I say science "as it has developed" because like any discipline, science and scientific thought is not free of either progress nor subjective interpretation. I have done statistics and I can tell you, one can make numbers say whatever they want to get funding. But also, just because something is repeatable does not mean it is necessarily "true" since it might not occur the next time in the same way with the same results. Yes, the sun generally has come up every morning, but what happens when - as science tells us - it finally explodes. Is then the expression, "The sun always rises" true or false?
I do think that there is an arrogance within modern science with respect to its predecessors that belies its self-righteousness. This arrogance lies within all of human development - it is the assumption that anything new is better than that which came before; that progress automatically equals smarter- such that the modern scientific approach, which is quite new and heavily reliant on the philosophy of the enlightenment, is somehow better and truer than its ancient Greek and Arabic ancestors which pursued scientific thought from an observational and philosophical perspectives.
I believe science, at its best, has the purpose of expanding the heart, empowering the human spirit and bettering the human condition. This is why theology was called the Queen of the Sciences - what better for the human spirit and condition than thoughtfulness around the love of God shown forth in the mysteries of the incarnation and resurrection, which have revealed the love that permeates the universe. Of course these are not realities that are measurable in a lab by the post-modern inquisitor for God and truth cannot be brewed in a vial under objective conditions - like those exist, see Heisenberg Uncertainty Principle. But neither is love quantifiable. Neither will two people listening to the same piece of great classical music necessarily experience the same repeatable emotions. So are their experiences then somehow untrue because they cannot present reliable and exactly reproducible data? Should the music be heard in only one specific way? Of course not. Their experiences are certainly true. Just they are subjectively true, which doesn't mean what they are experiencing is unreliable. It doesn't mean the music they are listening to doesn't exist.

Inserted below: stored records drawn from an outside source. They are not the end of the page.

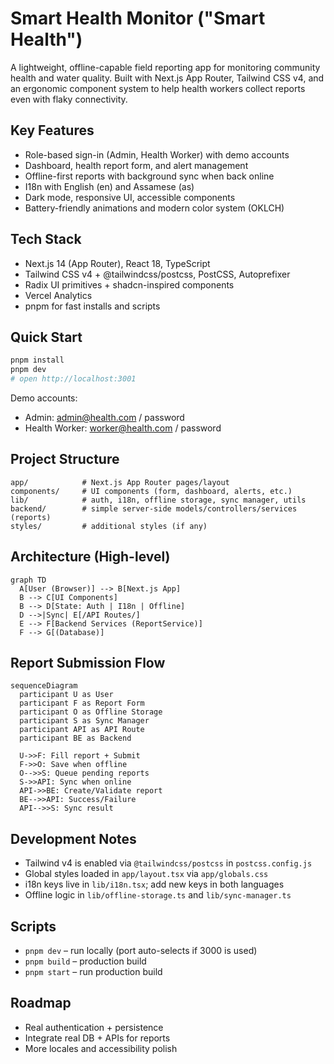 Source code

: # Smart Health Monitor ("Smart Health")

A lightweight, offline-capable field reporting app for monitoring community health and water quality. Built with Next.js App Router, Tailwind CSS v4, and an ergonomic component system to help health workers collect reports even with flaky connectivity.

## Key Features
- Role-based sign-in (Admin, Health Worker) with demo accounts
- Dashboard, health report form, and alert management
- Offline-first reports with background sync when back online
- I18n with English (en) and Assamese (as)
- Dark mode, responsive UI, accessible components
- Battery-friendly animations and modern color system (OKLCH)

## Tech Stack
- Next.js 14 (App Router), React 18, TypeScript
- Tailwind CSS v4 + @tailwindcss/postcss, PostCSS, Autoprefixer
- Radix UI primitives + shadcn-inspired components
- Vercel Analytics
- pnpm for fast installs and scripts

## Quick Start
```bash
pnpm install
pnpm dev
# open http://localhost:3001
```
Demo accounts:
- Admin: admin@health.com / password
- Health Worker: worker@health.com / password

## Project Structure
```
app/            # Next.js App Router pages/layout
components/     # UI components (form, dashboard, alerts, etc.)
lib/            # auth, i18n, offline storage, sync manager, utils
backend/        # simple server-side models/controllers/services (reports)
styles/         # additional styles (if any)
```

## Architecture (High-level)
```mermaid
graph TD
  A[User (Browser)] --> B[Next.js App]
  B --> C[UI Components]
  B --> D[State: Auth | I18n | Offline]
  D -->|Sync| E[/API Routes/]
  E --> F[Backend Services (ReportService)]
  F --> G[(Database)]
```

## Report Submission Flow
```mermaid
sequenceDiagram
  participant U as User
  participant F as Report Form
  participant O as Offline Storage
  participant S as Sync Manager
  participant API as API Route
  participant BE as Backend

  U->>F: Fill report + Submit
  F->>O: Save when offline
  O-->>S: Queue pending reports
  S->>API: Sync when online
  API->>BE: Create/Validate report
  BE-->>API: Success/Failure
  API-->>S: Sync result
```

## Development Notes
- Tailwind v4 is enabled via `@tailwindcss/postcss` in `postcss.config.js`
- Global styles loaded in `app/layout.tsx` via `app/globals.css`
- i18n keys live in `lib/i18n.tsx`; add new keys in both languages
- Offline logic in `lib/offline-storage.ts` and `lib/sync-manager.ts`

## Scripts
- `pnpm dev` – run locally (port auto-selects if 3000 is used)
- `pnpm build` – production build
- `pnpm start` – run production build

## Roadmap
- Real authentication + persistence
- Integrate real DB + APIs for reports
- More locales and accessibility polish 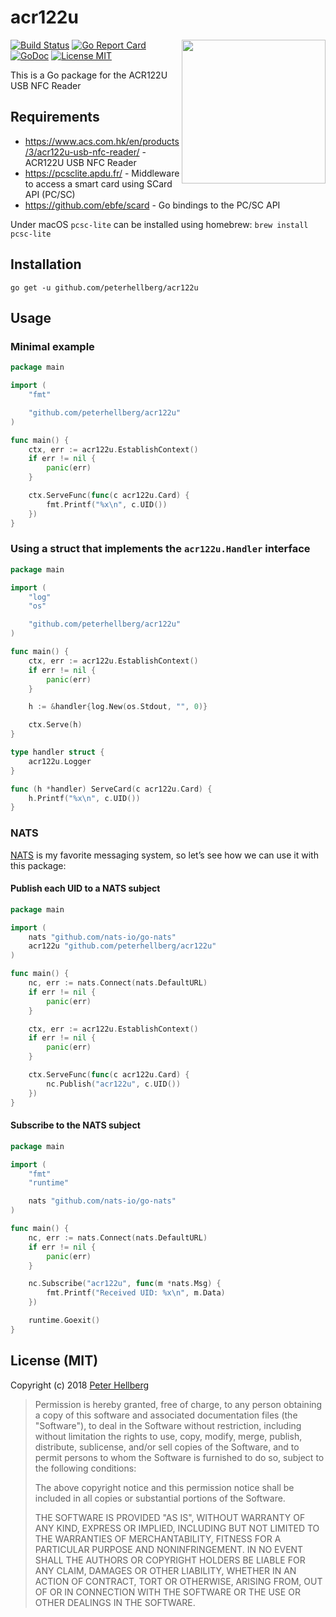 # acr122u

<img src="http://downloads.acs.com.hk/product-website-image/acr38-image.jpg" align="right" width="230" height="230">

[![Build Status](https://travis-ci.org/peterhellberg/acr122u.svg?branch=master)](https://travis-ci.org/peterhellberg/acr122u)
[![Go Report Card](https://goreportcard.com/badge/github.com/peterhellberg/acr122u)](https://goreportcard.com/report/github.com/peterhellberg/acr122u)
[![GoDoc](https://img.shields.io/badge/godoc-reference-blue.svg?style=flat)](https://godoc.org/github.com/peterhellberg/acr122u)
[![License MIT](https://img.shields.io/badge/license-MIT-lightgrey.svg?style=flat)](https://github.com/peterhellberg/acr122u#license-mit)

This is a Go package for the ACR122U USB NFC Reader

## Requirements

 - <https://www.acs.com.hk/en/products/3/acr122u-usb-nfc-reader/> - ACR122U USB NFC Reader
 - <https://pcsclite.apdu.fr/> - Middleware to access a smart card using SCard API (PC/SC)
 - <https://github.com/ebfe/scard> - Go bindings to the PC/SC API

 Under macOS `pcsc-lite` can be installed using homebrew: `brew install pcsc-lite`

## Installation

    go get -u github.com/peterhellberg/acr122u

## Usage

### Minimal example

```go
package main

import (
	"fmt"

	"github.com/peterhellberg/acr122u"
)

func main() {
	ctx, err := acr122u.EstablishContext()
	if err != nil {
		panic(err)
	}

	ctx.ServeFunc(func(c acr122u.Card) {
		fmt.Printf("%x\n", c.UID())
	})
}
```

### Using a struct that implements the `acr122u.Handler` interface

```go
package main

import (
	"log"
	"os"

	"github.com/peterhellberg/acr122u"
)

func main() {
	ctx, err := acr122u.EstablishContext()
	if err != nil {
		panic(err)
	}

	h := &handler{log.New(os.Stdout, "", 0)}

	ctx.Serve(h)
}

type handler struct {
	acr122u.Logger
}

func (h *handler) ServeCard(c acr122u.Card) {
	h.Printf("%x\n", c.UID())
}
```

### NATS

[NATS](https://nats.io/) is my favorite messaging system,
so let’s see how we can use it with this package:

#### Publish each UID to a NATS subject

```go
package main

import (
	nats "github.com/nats-io/go-nats"
	acr122u "github.com/peterhellberg/acr122u"
)

func main() {
	nc, err := nats.Connect(nats.DefaultURL)
	if err != nil {
		panic(err)
	}

	ctx, err := acr122u.EstablishContext()
	if err != nil {
		panic(err)
	}

	ctx.ServeFunc(func(c acr122u.Card) {
		nc.Publish("acr122u", c.UID())
	})
}
```

#### Subscribe to the NATS subject

```go
package main

import (
	"fmt"
	"runtime"

	nats "github.com/nats-io/go-nats"
)

func main() {
	nc, err := nats.Connect(nats.DefaultURL)
	if err != nil {
		panic(err)
	}

	nc.Subscribe("acr122u", func(m *nats.Msg) {
		fmt.Printf("Received UID: %x\n", m.Data)
	})

	runtime.Goexit()
}
```

## License (MIT)

Copyright (c) 2018 [Peter Hellberg](https://c7.se/)

> Permission is hereby granted, free of charge, to any person obtaining
> a copy of this software and associated documentation files (the
> "Software"), to deal in the Software without restriction, including
> without limitation the rights to use, copy, modify, merge, publish,
> distribute, sublicense, and/or sell copies of the Software, and to
> permit persons to whom the Software is furnished to do so, subject to
> the following conditions:
>
> The above copyright notice and this permission notice shall be
> included in all copies or substantial portions of the Software.
>
> THE SOFTWARE IS PROVIDED "AS IS", WITHOUT WARRANTY OF ANY KIND,
> EXPRESS OR IMPLIED, INCLUDING BUT NOT LIMITED TO THE WARRANTIES OF
> MERCHANTABILITY, FITNESS FOR A PARTICULAR PURPOSE AND
> NONINFRINGEMENT. IN NO EVENT SHALL THE AUTHORS OR COPYRIGHT HOLDERS BE
> LIABLE FOR ANY CLAIM, DAMAGES OR OTHER LIABILITY, WHETHER IN AN ACTION
> OF CONTRACT, TORT OR OTHERWISE, ARISING FROM, OUT OF OR IN CONNECTION
> WITH THE SOFTWARE OR THE USE OR OTHER DEALINGS IN THE SOFTWARE.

Their feelings exist in reality as soon as they feel them are are more than juts the physiological workings of their brain...for what they experience and how they experience it says something to their heart and soul. Has a meaning the brain only facilitates. The music is at once resounding within the psyche and externally within the cosmos for it is greater than my own interpretation and observation. This is how the truth of a piece of music or the incarnation and resurrection can bring meaning to the heart, hope to the doubting and peace to the fearful - at once experiential and yet beyond experience.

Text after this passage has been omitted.